Die Studie zeigt, dass die Auswirkungen sowohl sozial- als auch wirtschaftspolitisch relevant sind. Systematische Risiken würden zunehmen, wenn viele Leute beginnen würden, risikoreicher zu traden – lautet eine Hypothese der Studie. Eine weniger informierte Kundengruppe würde zu einer Art Glücksspiel verleitet werden.
Interessenskonflikt zwischen Anbietern und Kunden
Das Ergebnis der Studie ist deshalb so brisant, da die Online-Broker häufig höhere Gebühren für riskantere Transaktionen einnehmen. Gleichzeitig ziehen riskantere Investitionen auch höhere Handelskadenzen mit sich, sodass die Einnahmen der Anbieter nochmals durch kumulierte Gebühren gesteigert würden. Es entstehe ein Interessenskonflikt zwischen Brokern und Kunden. Die Broker möchten demnach die Gebühren maximieren, regen die Investoren zu häufigeren und risikoreicheren Trades an, wodurch wiederum deren Performance und Risikoprofil negativ beeinflusst werde.
Schaffe man es diesen Interessenskonflikt zu überwinden, könne man jedoch auch großes Potential im Online-Trading und der digitalen Interaktion zwischen Anbietern und Kunden erkennen. Grundsätzlich wäre es für die Broker einfach, das Risiko und die Diversifikation der Anleger automatisch zu messen und zu überwachen.
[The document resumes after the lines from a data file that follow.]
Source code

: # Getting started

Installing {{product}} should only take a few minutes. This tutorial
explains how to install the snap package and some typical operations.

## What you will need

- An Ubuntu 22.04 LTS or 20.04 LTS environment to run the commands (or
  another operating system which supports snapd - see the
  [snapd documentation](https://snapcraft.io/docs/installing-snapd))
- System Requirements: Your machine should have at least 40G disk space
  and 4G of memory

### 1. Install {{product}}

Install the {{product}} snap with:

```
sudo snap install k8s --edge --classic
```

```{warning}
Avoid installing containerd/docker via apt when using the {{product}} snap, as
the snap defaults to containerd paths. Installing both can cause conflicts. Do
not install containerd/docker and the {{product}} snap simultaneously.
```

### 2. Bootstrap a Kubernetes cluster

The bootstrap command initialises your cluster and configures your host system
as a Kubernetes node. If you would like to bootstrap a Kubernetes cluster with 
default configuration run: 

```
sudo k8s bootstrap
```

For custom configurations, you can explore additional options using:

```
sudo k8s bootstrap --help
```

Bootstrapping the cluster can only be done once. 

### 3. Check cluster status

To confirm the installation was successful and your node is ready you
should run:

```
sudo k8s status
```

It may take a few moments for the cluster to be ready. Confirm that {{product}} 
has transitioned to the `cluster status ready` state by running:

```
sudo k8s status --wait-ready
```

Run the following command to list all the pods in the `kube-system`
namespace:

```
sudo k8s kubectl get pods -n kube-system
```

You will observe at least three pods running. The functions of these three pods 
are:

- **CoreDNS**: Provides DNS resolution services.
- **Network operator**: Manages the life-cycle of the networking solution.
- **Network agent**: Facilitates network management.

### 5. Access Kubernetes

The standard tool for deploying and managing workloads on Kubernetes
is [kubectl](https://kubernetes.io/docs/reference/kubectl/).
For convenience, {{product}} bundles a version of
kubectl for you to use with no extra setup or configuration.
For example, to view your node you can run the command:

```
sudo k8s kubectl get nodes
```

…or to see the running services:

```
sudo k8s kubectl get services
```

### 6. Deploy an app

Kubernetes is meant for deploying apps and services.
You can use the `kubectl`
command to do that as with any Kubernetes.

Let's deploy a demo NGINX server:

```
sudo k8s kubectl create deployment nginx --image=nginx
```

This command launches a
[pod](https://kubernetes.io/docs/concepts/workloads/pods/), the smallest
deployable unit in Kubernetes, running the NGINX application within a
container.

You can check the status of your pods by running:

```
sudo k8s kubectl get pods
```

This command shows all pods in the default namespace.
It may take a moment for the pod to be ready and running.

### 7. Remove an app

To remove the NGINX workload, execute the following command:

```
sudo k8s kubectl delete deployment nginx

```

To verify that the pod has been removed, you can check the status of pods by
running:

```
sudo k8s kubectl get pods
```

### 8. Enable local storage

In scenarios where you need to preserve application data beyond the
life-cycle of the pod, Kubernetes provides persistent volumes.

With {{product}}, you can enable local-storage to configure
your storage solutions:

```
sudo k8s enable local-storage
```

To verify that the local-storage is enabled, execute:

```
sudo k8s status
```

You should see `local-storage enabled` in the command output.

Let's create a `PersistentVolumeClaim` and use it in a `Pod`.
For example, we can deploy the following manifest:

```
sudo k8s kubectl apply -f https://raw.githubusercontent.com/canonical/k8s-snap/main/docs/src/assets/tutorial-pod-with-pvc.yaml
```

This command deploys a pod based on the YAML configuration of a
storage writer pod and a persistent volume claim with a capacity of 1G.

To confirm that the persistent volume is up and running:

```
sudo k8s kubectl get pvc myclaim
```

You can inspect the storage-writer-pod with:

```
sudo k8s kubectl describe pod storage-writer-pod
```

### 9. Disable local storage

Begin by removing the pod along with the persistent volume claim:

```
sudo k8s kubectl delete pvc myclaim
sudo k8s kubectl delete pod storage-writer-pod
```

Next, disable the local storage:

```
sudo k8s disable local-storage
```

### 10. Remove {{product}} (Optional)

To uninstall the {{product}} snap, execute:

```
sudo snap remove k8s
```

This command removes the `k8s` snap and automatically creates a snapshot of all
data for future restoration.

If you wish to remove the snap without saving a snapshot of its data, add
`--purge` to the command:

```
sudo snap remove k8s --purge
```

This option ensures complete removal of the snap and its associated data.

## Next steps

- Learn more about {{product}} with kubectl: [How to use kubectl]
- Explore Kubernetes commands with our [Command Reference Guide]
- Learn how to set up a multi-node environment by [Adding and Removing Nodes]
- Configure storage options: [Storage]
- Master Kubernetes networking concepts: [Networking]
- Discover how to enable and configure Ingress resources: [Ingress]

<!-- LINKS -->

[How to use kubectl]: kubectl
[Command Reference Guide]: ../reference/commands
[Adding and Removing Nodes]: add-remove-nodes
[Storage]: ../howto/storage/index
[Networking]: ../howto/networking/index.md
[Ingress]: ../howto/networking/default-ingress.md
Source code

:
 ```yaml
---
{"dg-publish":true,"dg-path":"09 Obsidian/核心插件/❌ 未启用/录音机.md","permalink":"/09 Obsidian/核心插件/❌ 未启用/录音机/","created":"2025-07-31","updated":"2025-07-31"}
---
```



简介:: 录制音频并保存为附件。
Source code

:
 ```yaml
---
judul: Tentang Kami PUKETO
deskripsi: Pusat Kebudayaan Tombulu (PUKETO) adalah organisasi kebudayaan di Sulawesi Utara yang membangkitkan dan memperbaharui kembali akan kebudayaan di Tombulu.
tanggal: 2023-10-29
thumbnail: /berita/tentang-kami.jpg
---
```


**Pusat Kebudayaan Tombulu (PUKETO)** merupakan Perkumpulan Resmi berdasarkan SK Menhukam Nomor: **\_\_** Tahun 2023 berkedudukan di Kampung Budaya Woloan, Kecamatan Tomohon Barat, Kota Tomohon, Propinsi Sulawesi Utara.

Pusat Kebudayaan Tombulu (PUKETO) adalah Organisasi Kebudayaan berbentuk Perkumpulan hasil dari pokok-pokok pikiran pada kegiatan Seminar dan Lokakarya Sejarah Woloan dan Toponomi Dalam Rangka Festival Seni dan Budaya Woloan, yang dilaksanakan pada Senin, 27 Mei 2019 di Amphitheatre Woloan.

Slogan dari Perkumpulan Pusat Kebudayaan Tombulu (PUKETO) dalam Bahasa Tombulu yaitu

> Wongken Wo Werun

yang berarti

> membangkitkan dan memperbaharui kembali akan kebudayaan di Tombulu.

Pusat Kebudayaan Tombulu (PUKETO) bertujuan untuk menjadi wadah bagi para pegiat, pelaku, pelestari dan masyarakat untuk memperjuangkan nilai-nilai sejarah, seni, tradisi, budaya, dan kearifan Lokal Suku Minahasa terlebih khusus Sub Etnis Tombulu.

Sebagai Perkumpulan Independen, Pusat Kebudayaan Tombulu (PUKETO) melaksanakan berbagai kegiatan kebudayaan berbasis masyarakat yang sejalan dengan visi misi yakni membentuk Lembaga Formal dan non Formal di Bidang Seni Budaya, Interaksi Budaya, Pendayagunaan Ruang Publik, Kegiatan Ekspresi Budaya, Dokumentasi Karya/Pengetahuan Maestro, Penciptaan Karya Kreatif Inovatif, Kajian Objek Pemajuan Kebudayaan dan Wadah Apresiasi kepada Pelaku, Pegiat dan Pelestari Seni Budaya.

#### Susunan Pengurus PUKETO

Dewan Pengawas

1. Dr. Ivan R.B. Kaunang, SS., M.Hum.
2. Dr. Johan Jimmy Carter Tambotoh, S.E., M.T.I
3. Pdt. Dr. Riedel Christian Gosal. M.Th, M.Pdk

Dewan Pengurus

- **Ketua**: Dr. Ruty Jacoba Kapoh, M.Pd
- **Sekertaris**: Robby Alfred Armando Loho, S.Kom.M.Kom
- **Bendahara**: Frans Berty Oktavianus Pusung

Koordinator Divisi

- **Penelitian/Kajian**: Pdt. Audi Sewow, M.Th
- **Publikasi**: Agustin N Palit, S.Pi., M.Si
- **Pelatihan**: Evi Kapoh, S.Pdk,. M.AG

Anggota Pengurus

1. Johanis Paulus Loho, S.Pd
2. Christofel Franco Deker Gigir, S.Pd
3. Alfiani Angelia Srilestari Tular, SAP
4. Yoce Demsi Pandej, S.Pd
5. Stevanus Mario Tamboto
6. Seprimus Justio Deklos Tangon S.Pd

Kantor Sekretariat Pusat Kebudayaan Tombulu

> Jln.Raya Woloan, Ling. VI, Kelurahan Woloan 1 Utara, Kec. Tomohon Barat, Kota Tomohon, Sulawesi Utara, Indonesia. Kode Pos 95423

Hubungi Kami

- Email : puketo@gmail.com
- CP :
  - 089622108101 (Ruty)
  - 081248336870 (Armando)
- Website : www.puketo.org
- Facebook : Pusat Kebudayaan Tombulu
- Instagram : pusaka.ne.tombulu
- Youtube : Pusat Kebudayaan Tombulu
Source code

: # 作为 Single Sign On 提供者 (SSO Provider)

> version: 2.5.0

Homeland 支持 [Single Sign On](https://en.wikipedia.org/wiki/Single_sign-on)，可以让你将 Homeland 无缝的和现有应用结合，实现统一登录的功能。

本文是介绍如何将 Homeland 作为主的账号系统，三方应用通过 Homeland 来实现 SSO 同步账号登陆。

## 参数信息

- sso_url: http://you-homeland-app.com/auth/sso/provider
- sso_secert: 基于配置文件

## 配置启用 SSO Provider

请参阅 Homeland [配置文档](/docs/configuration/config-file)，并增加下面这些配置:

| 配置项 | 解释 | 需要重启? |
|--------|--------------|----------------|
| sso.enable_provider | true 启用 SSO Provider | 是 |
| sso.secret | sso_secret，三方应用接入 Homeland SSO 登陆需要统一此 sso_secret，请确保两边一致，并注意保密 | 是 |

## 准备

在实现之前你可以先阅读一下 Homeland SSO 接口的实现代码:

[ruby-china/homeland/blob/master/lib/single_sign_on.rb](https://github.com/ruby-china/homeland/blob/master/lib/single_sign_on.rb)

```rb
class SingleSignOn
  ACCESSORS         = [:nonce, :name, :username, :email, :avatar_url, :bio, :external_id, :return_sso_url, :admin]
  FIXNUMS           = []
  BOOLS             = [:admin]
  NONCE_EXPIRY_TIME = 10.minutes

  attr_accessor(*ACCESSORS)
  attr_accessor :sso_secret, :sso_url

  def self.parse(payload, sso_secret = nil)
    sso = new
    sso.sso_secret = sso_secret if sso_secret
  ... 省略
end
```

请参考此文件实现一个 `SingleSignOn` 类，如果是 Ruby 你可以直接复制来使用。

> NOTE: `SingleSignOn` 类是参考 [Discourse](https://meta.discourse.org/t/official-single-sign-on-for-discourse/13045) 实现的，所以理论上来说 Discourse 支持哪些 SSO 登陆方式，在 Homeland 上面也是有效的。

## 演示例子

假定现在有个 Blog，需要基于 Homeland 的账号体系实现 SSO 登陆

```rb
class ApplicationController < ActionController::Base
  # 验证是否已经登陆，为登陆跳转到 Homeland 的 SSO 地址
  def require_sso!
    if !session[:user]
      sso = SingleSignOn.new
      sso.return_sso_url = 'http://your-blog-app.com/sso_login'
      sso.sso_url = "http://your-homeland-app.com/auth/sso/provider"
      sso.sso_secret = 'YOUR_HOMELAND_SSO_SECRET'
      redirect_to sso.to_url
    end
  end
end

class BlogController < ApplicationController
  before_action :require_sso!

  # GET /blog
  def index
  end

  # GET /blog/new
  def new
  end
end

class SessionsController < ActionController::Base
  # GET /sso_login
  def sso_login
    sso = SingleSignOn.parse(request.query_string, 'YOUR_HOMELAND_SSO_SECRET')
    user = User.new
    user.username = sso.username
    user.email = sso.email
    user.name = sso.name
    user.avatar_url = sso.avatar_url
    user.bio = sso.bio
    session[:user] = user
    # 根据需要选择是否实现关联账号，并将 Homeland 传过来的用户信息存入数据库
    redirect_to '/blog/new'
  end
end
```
So könne man beispielweise eine Warnung per SMS oder Popup an die Anleger abgeben, sofern Auffälligkeiten festgestellt würden. Weiterhin könne man Accounts bei Anzeichen für eine Spielsucht sperren.
Um das vollständige Potential des Online-Tradings sinnvoll zu nutzen, sei aus Sicht der Studienautoren ein zügiger und konstruktiver Diskurs über die Möglichkeiten, Grenzen und Gefahren dieser Online-Plattformen notwendig.